### [WHAT YOU NEED TO DO]
Write out again only the lines that run from the start of the entries to the line containing "(EU) 2019/6 des", both included.

═══

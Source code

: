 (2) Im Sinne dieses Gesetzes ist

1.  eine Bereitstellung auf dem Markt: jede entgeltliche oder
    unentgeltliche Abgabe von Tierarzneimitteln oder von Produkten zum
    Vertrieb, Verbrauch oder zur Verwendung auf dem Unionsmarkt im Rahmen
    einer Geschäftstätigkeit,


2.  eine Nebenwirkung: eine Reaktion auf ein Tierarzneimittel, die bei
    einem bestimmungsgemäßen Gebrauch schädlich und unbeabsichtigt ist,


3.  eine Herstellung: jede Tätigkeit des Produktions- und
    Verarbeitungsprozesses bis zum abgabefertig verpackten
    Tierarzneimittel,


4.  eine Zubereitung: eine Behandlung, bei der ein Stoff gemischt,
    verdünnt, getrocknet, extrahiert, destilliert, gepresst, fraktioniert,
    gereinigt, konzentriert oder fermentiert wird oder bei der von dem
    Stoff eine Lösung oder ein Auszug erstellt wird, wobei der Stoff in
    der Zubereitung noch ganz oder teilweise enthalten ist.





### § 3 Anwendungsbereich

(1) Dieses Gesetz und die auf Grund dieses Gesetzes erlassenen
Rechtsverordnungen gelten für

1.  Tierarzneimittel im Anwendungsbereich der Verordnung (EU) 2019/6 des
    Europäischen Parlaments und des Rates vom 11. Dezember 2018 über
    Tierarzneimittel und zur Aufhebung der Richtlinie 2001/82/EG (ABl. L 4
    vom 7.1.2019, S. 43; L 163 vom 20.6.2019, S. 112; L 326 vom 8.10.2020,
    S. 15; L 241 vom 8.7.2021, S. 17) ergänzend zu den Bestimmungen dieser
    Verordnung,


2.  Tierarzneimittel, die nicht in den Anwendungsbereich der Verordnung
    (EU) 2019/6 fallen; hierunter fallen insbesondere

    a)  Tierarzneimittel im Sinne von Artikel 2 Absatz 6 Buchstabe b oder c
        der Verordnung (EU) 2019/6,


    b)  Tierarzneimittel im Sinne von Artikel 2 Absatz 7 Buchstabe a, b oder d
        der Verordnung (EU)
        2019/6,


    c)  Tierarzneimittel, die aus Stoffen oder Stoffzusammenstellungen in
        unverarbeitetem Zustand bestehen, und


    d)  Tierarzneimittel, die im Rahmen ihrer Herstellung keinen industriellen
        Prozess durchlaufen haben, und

═══

### [EXERCISE RESULT]
Source code

: (2) Im Sinne dieses Gesetzes ist

1.  eine Bereitstellung auf dem Markt: jede entgeltliche oder
    unentgeltliche Abgabe von Tierarzneimitteln oder von Produkten zum
    Vertrieb, Verbrauch oder zur Verwendung auf dem Unionsmarkt im Rahmen
    einer Geschäftstätigkeit,


2.  eine Nebenwirkung: eine Reaktion auf ein Tierarzneimittel, die bei
    einem bestimmungsgemäßen Gebrauch schädlich und unbeabsichtigt ist,


3.  eine Herstellung: jede Tätigkeit des Produktions- und
    Verarbeitungsprozesses bis zum abgabefertig verpackten
    Tierarzneimittel,


4.  eine Zubereitung: eine Behandlung, bei der ein Stoff gemischt,
    verdünnt, getrocknet, extrahiert, destilliert, gepresst, fraktioniert,
    gereinigt, konzentriert oder fermentiert wird oder bei der von dem
    Stoff eine Lösung oder ein Auszug erstellt wird, wobei der Stoff in
    der Zubereitung noch ganz oder teilweise enthalten ist.





### § 3 Anwendungsbereich

(1) Dieses Gesetz und die auf Grund dieses Gesetzes erlassenen
Rechtsverordnungen gelten für

1.  Tierarzneimittel im Anwendungsbereich der Verordnung (EU) 2019/6 des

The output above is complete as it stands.